Federal-Express-Flug 705 – Wikipedia
Federal-Express-Flug 705 | |
---|---|
Unfall-Zusammenfassung | |
Unfallart | Versuchter Mitnahmesuizid |
Ort | Memphis, Tennessee |
Datum | 7. April 1994 |
Todesopfer | 0 |
Überlebende | 4 (alle) |
Verletzte | 4 (mit Entführer) |
Luftfahrzeug | |
Luftfahrzeugtyp | McDonnell Douglas DC-10-30AF |
Betreiber | Federal Express |
Kennzeichen | N306FE |
Abflughafen | Memphis International Airport |
Zielflughafen | San Jose International Airport |
Passagiere | 1 (Entführer) |
Besatzung | 3 |
Listen von Luftfahrt-Zwischenfällen |
Am 7. April 1994 wurde der Federal-Express-Flug 705, ein McDonnell Douglas DC-10-30-Frachtflugzeug, der von Memphis nach San José führen sollte, entführt, um einen erweiterten Suizid beziehungsweise Pilotensuizid durchzuführen.

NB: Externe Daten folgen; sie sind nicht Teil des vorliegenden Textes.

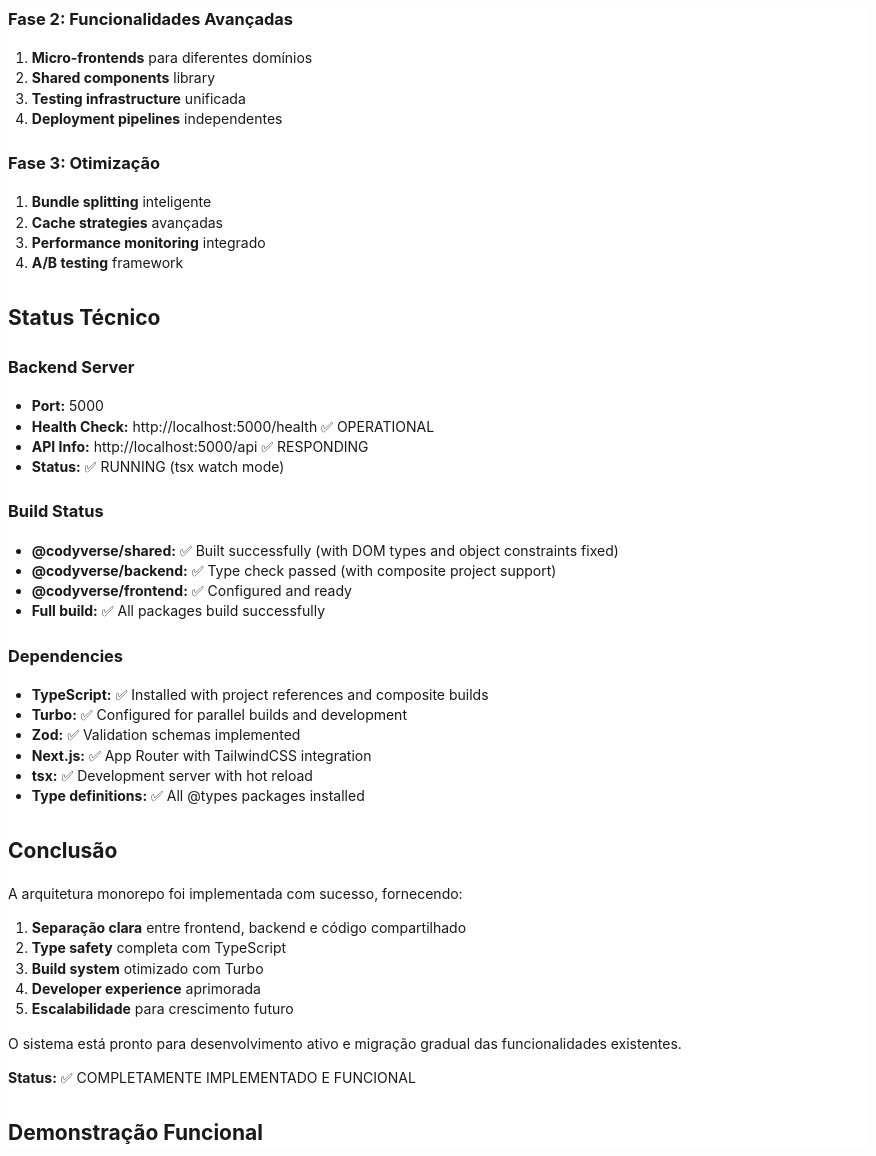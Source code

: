 ### Fase 2: Funcionalidades Avançadas
1. **Micro-frontends** para diferentes domínios
2. **Shared components** library
3. **Testing infrastructure** unificada
4. **Deployment pipelines** independentes

### Fase 3: Otimização
1. **Bundle splitting** inteligente
2. **Cache strategies** avançadas
3. **Performance monitoring** integrado
4. **A/B testing** framework

## Status Técnico

### Backend Server
- **Port:** 5000
- **Health Check:** http://localhost:5000/health ✅ OPERATIONAL
- **API Info:** http://localhost:5000/api ✅ RESPONDING
- **Status:** ✅ RUNNING (tsx watch mode)

### Build Status
- **@codyverse/shared:** ✅ Built successfully (with DOM types and object constraints fixed)
- **@codyverse/backend:** ✅ Type check passed (with composite project support)
- **@codyverse/frontend:** ✅ Configured and ready
- **Full build:** ✅ All packages build successfully

### Dependencies
- **TypeScript:** ✅ Installed with project references and composite builds
- **Turbo:** ✅ Configured for parallel builds and development
- **Zod:** ✅ Validation schemas implemented
- **Next.js:** ✅ App Router with TailwindCSS integration
- **tsx:** ✅ Development server with hot reload
- **Type definitions:** ✅ All @types packages installed

## Conclusão

A arquitetura monorepo foi implementada com sucesso, fornecendo:

1. **Separação clara** entre frontend, backend e código compartilhado
2. **Type safety** completa com TypeScript
3. **Build system** otimizado com Turbo
4. **Developer experience** aprimorada
5. **Escalabilidade** para crescimento futuro

O sistema está pronto para desenvolvimento ativo e migração gradual das funcionalidades existentes.

**Status:** ✅ COMPLETAMENTE IMPLEMENTADO E FUNCIONAL

## Demonstração Funcional
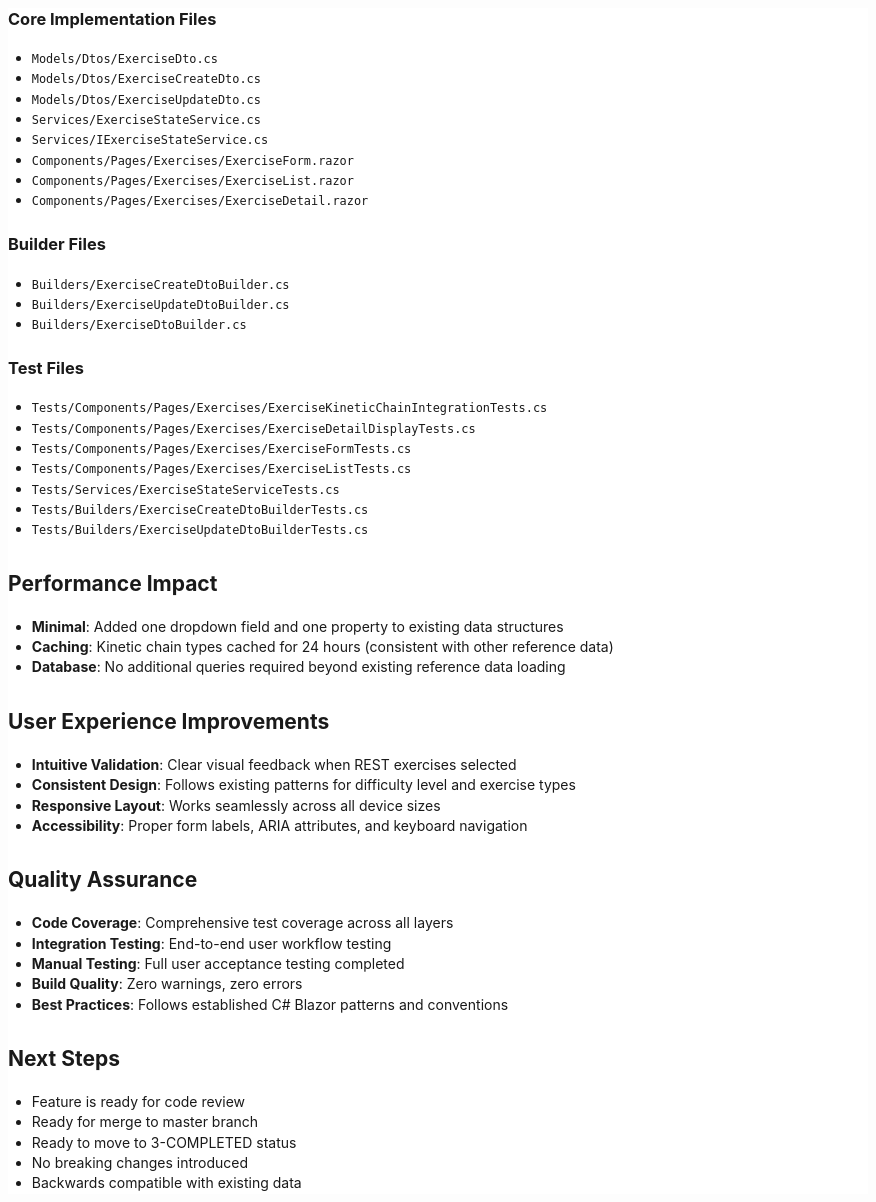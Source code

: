 ### Core Implementation Files
- `Models/Dtos/ExerciseDto.cs`
- `Models/Dtos/ExerciseCreateDto.cs`
- `Models/Dtos/ExerciseUpdateDto.cs`
- `Services/ExerciseStateService.cs`
- `Services/IExerciseStateService.cs`
- `Components/Pages/Exercises/ExerciseForm.razor`
- `Components/Pages/Exercises/ExerciseList.razor`
- `Components/Pages/Exercises/ExerciseDetail.razor`

### Builder Files
- `Builders/ExerciseCreateDtoBuilder.cs`
- `Builders/ExerciseUpdateDtoBuilder.cs`
- `Builders/ExerciseDtoBuilder.cs`

### Test Files
- `Tests/Components/Pages/Exercises/ExerciseKineticChainIntegrationTests.cs`
- `Tests/Components/Pages/Exercises/ExerciseDetailDisplayTests.cs`
- `Tests/Components/Pages/Exercises/ExerciseFormTests.cs`
- `Tests/Components/Pages/Exercises/ExerciseListTests.cs`
- `Tests/Services/ExerciseStateServiceTests.cs`
- `Tests/Builders/ExerciseCreateDtoBuilderTests.cs`
- `Tests/Builders/ExerciseUpdateDtoBuilderTests.cs`

## Performance Impact
- **Minimal**: Added one dropdown field and one property to existing data structures
- **Caching**: Kinetic chain types cached for 24 hours (consistent with other reference data)
- **Database**: No additional queries required beyond existing reference data loading

## User Experience Improvements
- **Intuitive Validation**: Clear visual feedback when REST exercises selected
- **Consistent Design**: Follows existing patterns for difficulty level and exercise types
- **Responsive Layout**: Works seamlessly across all device sizes
- **Accessibility**: Proper form labels, ARIA attributes, and keyboard navigation

## Quality Assurance
- **Code Coverage**: Comprehensive test coverage across all layers
- **Integration Testing**: End-to-end user workflow testing
- **Manual Testing**: Full user acceptance testing completed
- **Build Quality**: Zero warnings, zero errors
- **Best Practices**: Follows established C# Blazor patterns and conventions

## Next Steps
- Feature is ready for code review
- Ready for merge to master branch
- Ready to move to 3-COMPLETED status
- No breaking changes introduced
- Backwards compatible with existing data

Auburn Calloway, ein Angestellter der Federal Express, der wegen Betruges bei der Abrechnung seiner Flugstunden möglicherweise entlassen worden wäre, boardete den Flug als Dead-Head-Passagier mit einem Gitarrenkoffer, in dem sich mehrere Hämmer und eine Harpune befanden. Er plante, den Cockpit Voice Recorder vor dem Abheben auszuschalten, und sobald das Flugzeug in der Luft war, die Crew mittels der Hämmer zu töten. Die Harpune war als Reservewaffe gedacht. Anschließend wollte er das Flugzeug am Boden zerschellen und den Vorfall wie einen Unfall aussehen lassen. Im Falle eines Unfalls hätte seine Familie eine Lebensversicherung über 2,5 Millionen USD ausgezahlt bekommen.[1]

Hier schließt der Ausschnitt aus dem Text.